---------- Source material ----------

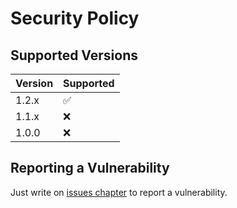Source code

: # Security Policy

## Supported Versions

| Version | Supported          |
| ------- | ------------------ |
| 1.2.x   | :white_check_mark: |
| 1.1.x   | :x:                |
| 1.0.0   | :x:                |

## Reporting a Vulnerability

Just write on [issues chapter](https://github.com/denimoll/dt-report-generator/issues) to report a vulnerability.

----------

**Task prompt:**
The lines of the records that contain the string "Supported" should be located and copied.

**Task output:**
## Supported Versions
| Version | Supported          |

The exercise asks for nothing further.